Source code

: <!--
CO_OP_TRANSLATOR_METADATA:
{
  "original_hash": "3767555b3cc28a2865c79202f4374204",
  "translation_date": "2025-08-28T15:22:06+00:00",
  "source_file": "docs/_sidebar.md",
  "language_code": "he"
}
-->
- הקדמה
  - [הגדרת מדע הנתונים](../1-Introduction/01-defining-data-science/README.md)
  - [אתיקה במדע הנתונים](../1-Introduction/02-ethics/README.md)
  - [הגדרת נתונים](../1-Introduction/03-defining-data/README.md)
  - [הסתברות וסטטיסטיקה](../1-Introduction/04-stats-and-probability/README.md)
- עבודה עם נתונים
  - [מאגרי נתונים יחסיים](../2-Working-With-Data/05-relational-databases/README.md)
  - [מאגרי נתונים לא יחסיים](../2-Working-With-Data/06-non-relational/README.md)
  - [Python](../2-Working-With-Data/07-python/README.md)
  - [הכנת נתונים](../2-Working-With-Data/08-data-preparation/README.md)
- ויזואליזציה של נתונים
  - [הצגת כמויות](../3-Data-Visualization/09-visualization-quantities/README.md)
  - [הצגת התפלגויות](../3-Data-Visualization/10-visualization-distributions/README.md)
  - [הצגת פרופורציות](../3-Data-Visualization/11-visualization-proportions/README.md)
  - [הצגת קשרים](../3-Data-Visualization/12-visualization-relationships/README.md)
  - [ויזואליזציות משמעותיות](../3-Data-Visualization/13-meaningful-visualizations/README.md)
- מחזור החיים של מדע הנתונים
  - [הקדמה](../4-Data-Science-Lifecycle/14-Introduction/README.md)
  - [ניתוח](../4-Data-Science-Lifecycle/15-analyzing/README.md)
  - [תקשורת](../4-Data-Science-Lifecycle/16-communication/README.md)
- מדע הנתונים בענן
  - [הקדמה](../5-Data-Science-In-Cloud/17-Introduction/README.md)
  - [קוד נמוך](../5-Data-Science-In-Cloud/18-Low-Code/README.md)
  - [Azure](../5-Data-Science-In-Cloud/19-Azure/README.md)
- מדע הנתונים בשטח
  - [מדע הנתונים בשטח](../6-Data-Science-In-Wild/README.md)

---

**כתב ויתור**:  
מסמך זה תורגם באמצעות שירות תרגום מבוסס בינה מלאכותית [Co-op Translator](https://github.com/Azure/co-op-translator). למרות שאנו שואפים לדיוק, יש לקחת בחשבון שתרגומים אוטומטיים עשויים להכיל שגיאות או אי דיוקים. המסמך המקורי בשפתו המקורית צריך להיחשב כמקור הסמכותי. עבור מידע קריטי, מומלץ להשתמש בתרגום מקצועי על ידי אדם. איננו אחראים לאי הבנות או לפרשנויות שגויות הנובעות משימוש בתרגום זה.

# EXERCISE AIM
In the listing above, please print only the lines from the first one to the line where "- [הגדרת מדע" appears, exactly as written, both of those lines included.

# SOLUTION TO THE PROBLEM
Source code

: <!--
CO_OP_TRANSLATOR_METADATA:
{
  "original_hash": "3767555b3cc28a2865c79202f4374204",
  "translation_date": "2025-08-28T15:22:06+00:00",
  "source_file": "docs/_sidebar.md",
  "language_code": "he"
}
-->
- הקדמה
  - [הגדרת מדע הנתונים](../1-Introduction/01-defining-data-science/README.md)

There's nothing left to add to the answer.